▶ Listed entries:
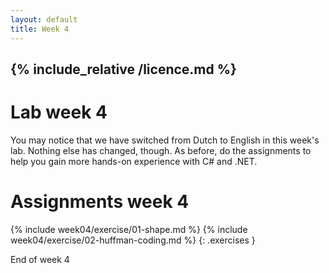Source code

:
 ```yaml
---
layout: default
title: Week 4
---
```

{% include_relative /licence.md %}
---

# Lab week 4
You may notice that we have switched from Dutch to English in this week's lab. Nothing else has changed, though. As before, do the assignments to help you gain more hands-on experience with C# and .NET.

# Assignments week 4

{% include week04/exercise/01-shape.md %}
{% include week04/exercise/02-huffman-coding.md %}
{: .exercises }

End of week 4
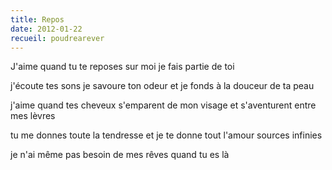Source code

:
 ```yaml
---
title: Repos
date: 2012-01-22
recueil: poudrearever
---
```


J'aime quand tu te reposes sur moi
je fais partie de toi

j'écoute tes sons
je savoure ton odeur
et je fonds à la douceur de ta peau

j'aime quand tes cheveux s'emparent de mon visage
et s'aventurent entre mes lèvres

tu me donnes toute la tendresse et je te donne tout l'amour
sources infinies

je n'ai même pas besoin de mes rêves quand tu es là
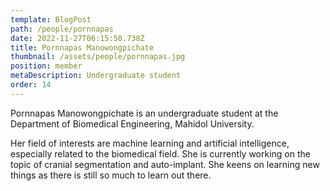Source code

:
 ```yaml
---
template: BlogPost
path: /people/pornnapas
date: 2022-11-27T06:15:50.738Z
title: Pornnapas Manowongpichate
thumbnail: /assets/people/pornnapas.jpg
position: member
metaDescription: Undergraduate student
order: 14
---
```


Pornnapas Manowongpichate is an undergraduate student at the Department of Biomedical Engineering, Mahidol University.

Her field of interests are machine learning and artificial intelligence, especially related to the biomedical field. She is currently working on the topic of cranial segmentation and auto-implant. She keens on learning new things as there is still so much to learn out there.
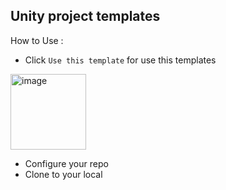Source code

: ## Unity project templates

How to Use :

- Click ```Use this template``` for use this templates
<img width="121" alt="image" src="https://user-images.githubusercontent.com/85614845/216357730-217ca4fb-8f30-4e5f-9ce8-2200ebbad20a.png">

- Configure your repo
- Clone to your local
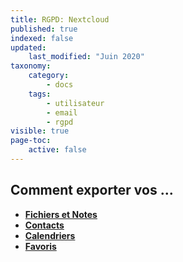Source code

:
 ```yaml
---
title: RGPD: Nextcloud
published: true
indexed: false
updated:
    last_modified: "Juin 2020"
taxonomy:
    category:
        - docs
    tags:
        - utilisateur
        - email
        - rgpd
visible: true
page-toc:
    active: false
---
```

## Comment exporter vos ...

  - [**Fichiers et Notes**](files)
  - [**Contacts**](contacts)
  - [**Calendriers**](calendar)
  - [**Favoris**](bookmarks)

▶ Task description: Exactly as they appear, print the lines of the listing above from its first line through the line that contains "et s'aventurent entre mes lèvres", minus the pictures.

▶ Completed task:
Source code

:
 ```yaml
---
layout: default
title: Week 4
---
```

{% include_relative /licence.md %}
---

# Lab week 4
You may notice that we have switched from Dutch to English in this week's lab. Nothing else has changed, though. As before, do the assignments to help you gain more hands-on experience with C# and .NET.

# Assignments week 4

{% include week04/exercise/01-shape.md %}
{% include week04/exercise/02-huffman-coding.md %}
{: .exercises }

End of week 4
Source code

:
 ```yaml
---
title: Repos
date: 2012-01-22
recueil: poudrearever
---
```


J'aime quand tu te reposes sur moi
je fais partie de toi

j'écoute tes sons
je savoure ton odeur
et je fonds à la douceur de ta peau

j'aime quand tes cheveux s'emparent de mon visage
et s'aventurent entre mes lèvres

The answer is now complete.